Paso a paso - progress on Mexican judicial reform

Garrison Photography, Boise, ID
The Wilson Center recently released a good report on the progress of Mexico's judicial reform, which began back in 2008. I think this is one of the more important reform efforts under way in Mexico, for a variety of reasons, but especially because these reforms--if done well--could hugely improve the legitimacy, efficiency, and protection of basic civil rights within the judicial system. This in turn could have a positive effect on the country's ability to combat organized crime and drug trafficking, as well as the deeper, associated social ills such as poverty, inequality, and corruption.

The reforms contained in the 2008 legislation are broad and ambitious. They seek to move from an inquisitorial, European-style system to an accusatorial system similar to the British and American common law system. What's the difference? In the simplest sense, the former system, a descendant of the Napoleonic code, is oriented around finding out the facts of a case whereas the latter system focuses more on the parties caught up in the case, oriented more towards restorative, rather than punitive justice.

The accusatorial system has spread rapidly throughout the Americas in recent decades and, where implemented correctly, tends (or hopes) to result in greater protections for individuals involved in trials (plaintiffs and defendants alike); more public and transparent proceedings; and greater efficiency stemming from the use of alternative sentences and plea bargaining.

These are certainly some of the goals of the Mexican reform, which, like many Latin American systems, has been strongly criticized for its mistreatment of civilians, its lack of transparency, and a tendency to create huge bureaucratic burdens. In response, the groups behind the reform law included improvements in the treatment of victims and defendants, including a presumption of innocence and access to qualified public defenders (a novelty in Mexico); limitations on pre-trial detention procedures guaranteed by a judge; and oral proceedings at all stages of a trial.

The reforms have also been subject to some criticism, though, by groups opposed to the practice of arraigo. This procedure allows police and prosecutors to detain individuals suspected of involvement with organized crime for up to 80 days to allow officials to gather evidence and build a case--often an obstacle in prosecuting savvy, well-connected individuals associated with the drug trade.

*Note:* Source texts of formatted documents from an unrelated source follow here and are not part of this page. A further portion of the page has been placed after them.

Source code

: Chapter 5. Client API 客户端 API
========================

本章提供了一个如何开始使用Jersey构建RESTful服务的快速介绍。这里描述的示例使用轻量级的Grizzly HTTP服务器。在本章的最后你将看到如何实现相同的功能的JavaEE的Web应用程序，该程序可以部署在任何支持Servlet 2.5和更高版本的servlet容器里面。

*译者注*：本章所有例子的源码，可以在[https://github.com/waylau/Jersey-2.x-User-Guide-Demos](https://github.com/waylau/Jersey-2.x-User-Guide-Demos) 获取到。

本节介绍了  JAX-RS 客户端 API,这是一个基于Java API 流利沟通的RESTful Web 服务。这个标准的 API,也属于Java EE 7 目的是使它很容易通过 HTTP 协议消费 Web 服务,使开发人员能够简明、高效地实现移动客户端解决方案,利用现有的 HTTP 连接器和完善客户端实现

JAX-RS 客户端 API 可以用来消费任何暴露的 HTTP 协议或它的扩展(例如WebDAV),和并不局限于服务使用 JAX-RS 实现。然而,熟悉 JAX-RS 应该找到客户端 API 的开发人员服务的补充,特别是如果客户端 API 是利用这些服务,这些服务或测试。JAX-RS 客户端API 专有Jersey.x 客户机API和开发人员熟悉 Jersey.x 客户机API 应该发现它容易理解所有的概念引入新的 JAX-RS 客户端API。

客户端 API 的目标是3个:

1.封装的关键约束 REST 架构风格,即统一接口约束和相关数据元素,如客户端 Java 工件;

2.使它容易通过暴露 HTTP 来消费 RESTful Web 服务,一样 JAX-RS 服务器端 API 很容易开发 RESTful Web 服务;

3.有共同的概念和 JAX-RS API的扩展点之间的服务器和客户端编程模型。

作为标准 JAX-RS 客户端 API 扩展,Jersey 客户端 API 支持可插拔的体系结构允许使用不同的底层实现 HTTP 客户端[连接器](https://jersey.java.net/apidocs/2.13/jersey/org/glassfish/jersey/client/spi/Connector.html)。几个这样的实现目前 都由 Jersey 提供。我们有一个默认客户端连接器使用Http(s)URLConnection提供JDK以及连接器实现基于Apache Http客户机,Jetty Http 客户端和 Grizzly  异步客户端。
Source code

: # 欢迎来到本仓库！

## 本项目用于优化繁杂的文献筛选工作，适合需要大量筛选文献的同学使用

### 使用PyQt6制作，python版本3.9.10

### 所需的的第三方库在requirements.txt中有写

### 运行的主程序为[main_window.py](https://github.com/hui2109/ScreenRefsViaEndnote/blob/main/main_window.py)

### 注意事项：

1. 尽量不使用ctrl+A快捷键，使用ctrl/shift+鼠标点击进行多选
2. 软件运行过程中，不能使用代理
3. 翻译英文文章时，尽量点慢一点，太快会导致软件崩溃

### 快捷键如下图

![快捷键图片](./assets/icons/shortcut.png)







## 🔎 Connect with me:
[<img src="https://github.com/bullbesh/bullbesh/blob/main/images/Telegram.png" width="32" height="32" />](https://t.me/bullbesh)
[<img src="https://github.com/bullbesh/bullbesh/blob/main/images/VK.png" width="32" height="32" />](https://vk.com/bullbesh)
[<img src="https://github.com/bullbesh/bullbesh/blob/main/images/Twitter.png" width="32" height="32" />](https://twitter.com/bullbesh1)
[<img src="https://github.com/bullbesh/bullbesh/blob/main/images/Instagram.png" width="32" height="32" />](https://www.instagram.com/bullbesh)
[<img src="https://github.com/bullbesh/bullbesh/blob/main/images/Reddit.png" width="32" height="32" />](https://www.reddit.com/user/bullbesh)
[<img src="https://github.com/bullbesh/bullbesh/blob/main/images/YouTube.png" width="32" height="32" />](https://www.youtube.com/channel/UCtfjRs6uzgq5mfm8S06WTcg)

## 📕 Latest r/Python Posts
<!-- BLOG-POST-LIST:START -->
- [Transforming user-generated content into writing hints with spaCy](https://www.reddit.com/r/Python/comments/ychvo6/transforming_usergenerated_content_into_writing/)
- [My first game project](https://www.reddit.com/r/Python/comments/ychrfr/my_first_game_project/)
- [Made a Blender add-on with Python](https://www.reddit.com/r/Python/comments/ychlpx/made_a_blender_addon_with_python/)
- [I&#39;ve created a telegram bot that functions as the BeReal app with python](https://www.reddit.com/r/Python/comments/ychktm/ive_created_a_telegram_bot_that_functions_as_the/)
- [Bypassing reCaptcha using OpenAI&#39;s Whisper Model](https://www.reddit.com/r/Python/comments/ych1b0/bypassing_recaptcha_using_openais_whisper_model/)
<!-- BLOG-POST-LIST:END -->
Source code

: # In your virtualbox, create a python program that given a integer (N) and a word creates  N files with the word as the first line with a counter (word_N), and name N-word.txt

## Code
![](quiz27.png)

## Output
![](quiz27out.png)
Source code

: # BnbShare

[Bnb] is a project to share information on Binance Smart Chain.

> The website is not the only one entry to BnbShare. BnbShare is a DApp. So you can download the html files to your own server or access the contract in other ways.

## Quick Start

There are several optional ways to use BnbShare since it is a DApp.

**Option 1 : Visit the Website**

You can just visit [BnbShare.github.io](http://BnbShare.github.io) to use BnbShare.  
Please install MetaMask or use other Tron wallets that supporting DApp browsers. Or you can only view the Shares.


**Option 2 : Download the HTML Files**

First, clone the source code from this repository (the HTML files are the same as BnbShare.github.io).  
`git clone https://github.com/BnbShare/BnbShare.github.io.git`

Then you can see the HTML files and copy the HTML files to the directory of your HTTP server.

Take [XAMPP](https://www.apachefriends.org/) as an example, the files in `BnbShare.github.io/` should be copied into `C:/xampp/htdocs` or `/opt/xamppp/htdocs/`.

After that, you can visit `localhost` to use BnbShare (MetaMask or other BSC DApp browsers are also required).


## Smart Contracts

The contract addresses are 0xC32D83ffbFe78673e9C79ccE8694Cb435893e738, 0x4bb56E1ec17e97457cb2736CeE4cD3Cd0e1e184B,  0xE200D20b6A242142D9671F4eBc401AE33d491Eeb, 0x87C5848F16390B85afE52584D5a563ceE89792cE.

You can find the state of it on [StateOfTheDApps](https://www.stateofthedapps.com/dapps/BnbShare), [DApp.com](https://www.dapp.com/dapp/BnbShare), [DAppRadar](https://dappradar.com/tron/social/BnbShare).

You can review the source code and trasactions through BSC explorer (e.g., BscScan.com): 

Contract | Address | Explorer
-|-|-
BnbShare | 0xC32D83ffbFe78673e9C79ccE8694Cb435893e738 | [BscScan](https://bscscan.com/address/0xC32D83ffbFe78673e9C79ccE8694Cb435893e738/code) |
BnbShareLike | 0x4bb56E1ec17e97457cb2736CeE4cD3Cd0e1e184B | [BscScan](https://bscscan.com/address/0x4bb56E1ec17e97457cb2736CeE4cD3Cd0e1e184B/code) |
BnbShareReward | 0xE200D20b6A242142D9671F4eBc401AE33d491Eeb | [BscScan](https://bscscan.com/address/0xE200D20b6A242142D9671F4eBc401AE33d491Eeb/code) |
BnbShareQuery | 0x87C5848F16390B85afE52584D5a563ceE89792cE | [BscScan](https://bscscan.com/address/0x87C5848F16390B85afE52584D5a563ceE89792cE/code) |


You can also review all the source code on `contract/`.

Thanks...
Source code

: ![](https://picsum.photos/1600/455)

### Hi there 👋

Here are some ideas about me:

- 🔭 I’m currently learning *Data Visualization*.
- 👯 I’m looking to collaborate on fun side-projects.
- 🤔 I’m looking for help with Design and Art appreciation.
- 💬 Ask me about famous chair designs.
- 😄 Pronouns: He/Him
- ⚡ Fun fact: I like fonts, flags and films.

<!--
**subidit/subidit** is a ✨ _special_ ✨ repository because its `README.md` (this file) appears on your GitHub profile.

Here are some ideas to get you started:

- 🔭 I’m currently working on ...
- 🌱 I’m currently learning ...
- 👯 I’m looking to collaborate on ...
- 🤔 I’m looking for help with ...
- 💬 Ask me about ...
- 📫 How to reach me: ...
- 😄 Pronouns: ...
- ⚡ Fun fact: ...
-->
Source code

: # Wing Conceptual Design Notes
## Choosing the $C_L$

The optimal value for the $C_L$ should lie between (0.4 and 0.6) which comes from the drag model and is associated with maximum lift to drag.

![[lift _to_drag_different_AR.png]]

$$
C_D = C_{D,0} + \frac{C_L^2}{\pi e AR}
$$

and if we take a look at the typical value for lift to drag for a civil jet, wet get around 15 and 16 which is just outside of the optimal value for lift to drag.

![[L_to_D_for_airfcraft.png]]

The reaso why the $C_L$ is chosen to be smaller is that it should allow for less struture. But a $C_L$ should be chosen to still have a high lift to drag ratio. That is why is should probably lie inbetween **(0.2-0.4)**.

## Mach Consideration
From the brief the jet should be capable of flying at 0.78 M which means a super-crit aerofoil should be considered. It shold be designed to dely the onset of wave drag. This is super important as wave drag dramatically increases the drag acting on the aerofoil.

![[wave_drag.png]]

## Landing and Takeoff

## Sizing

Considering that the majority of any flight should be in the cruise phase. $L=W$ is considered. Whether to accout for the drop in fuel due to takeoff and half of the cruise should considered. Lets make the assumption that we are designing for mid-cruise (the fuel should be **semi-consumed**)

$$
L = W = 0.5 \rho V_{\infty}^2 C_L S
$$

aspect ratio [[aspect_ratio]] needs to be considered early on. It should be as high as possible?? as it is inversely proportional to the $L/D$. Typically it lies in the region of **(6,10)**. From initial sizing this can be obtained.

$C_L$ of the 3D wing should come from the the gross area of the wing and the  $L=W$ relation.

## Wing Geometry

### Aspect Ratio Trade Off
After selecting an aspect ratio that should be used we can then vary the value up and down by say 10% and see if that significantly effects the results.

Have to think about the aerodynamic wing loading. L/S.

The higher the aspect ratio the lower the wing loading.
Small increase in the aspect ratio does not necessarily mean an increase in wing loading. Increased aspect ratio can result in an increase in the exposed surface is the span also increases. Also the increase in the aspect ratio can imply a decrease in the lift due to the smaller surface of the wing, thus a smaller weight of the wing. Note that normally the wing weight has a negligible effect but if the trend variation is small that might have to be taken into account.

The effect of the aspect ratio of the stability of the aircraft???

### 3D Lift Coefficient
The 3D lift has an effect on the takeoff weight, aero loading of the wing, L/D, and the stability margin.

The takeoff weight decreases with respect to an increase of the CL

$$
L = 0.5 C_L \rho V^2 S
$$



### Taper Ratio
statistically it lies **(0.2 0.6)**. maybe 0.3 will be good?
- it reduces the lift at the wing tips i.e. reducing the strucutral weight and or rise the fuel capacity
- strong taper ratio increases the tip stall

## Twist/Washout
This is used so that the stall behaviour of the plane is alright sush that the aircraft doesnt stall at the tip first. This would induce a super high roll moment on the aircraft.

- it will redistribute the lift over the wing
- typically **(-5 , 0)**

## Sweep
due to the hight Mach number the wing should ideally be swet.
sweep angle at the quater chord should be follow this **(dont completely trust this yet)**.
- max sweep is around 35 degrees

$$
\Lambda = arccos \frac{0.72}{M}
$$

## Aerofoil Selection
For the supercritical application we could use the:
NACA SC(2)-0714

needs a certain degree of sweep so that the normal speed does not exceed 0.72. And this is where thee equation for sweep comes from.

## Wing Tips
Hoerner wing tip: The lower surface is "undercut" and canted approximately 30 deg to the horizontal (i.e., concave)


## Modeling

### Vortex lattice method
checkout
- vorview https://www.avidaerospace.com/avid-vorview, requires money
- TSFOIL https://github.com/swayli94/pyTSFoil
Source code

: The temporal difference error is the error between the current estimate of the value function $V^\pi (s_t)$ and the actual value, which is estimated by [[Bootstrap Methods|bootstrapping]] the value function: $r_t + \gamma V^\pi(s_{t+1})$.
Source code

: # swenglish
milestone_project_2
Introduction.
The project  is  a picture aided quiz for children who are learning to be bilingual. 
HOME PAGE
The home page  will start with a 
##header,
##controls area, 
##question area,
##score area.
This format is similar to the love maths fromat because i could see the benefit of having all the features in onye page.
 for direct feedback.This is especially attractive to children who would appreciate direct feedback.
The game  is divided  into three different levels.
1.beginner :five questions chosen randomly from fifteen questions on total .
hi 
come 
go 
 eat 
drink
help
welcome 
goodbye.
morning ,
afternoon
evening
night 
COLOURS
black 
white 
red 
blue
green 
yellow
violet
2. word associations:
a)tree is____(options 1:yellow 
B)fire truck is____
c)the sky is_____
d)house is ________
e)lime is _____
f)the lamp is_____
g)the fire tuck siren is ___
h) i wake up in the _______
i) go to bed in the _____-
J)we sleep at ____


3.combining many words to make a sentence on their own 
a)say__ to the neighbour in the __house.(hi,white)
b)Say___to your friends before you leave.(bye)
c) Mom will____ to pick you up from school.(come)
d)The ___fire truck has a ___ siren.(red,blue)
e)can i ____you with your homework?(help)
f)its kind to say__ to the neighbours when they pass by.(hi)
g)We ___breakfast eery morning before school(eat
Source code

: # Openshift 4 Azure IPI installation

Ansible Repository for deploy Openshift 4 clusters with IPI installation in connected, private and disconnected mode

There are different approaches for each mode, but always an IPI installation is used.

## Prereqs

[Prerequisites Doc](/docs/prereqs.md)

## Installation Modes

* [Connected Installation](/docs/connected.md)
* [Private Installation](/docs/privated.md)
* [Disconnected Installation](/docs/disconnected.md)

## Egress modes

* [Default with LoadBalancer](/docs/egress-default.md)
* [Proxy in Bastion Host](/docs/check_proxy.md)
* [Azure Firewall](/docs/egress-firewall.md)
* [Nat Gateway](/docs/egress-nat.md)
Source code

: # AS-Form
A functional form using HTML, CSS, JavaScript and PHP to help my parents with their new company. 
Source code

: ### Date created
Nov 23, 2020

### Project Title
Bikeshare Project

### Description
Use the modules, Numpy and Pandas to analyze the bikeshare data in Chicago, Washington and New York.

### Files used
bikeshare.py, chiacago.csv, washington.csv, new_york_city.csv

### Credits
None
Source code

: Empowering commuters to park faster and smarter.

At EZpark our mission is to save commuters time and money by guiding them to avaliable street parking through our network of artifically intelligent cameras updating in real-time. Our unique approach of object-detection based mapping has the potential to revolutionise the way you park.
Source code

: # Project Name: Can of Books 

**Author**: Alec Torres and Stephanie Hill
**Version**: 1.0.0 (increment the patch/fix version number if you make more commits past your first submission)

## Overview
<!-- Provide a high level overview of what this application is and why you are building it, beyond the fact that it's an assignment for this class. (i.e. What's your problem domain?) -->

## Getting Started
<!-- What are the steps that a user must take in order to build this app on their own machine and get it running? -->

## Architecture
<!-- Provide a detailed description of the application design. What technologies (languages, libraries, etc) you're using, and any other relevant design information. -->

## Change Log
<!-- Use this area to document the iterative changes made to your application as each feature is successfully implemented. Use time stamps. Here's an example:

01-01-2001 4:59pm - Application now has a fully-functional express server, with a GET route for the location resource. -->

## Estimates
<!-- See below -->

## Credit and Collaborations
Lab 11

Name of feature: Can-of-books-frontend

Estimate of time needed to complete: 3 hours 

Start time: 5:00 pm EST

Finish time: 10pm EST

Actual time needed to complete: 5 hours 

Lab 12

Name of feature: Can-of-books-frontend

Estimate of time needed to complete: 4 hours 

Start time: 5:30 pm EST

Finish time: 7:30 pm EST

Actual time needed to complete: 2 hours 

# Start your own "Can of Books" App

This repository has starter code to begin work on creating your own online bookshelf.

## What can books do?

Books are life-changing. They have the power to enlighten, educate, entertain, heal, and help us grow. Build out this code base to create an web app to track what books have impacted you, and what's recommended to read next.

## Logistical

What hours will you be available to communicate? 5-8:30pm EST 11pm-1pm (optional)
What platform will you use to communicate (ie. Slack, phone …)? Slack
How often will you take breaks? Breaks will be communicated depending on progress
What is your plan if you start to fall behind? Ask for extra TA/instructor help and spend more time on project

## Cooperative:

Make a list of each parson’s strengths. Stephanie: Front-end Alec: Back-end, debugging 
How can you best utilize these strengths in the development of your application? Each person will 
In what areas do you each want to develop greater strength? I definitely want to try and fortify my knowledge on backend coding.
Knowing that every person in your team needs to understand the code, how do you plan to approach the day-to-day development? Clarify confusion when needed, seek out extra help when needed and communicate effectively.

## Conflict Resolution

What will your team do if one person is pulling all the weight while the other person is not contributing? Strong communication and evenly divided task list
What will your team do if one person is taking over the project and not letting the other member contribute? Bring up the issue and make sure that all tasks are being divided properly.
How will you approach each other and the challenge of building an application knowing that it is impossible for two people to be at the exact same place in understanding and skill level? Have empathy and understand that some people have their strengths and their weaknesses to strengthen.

Unfortunately, the practice has been widely abused, and in practice often results in the use of torture to build cases against a wide array of individuals suspected of activity relating to a loose definition of "organized crime."

The new measure mandated the federal government and the 32 states (including the Federal District) to pass and implement enacting legislation by 2016. Enactment has been slow but steady through 2012. While 22 jurisdictions have now passed enacting legislation (strong progress), in practice the reforms are being adopted at a tortuous pace, and progress varies considerably among and within enacting states. Only 12 have implemented their reforms, with only three having fully done so.

This is a tall order, for sure. Reforms require changing not just forms and procedures country wide, but also improving and updating the legal education system while training police, prosecutors, defense attorneys, judges, and clerks. The reforms also face ample political challenges, in addition to technical and resource constraints. There remains strong opposition from sectors concerned that the reforms are too soft on crime, or go too far in protecting criminals. There is also a strong and legitimate debate as to whether the proposed system necessarily will result in a more "just" system. President Pena Nieto has signaled his intent to press forward with implementation, though action at the federal level has been slow.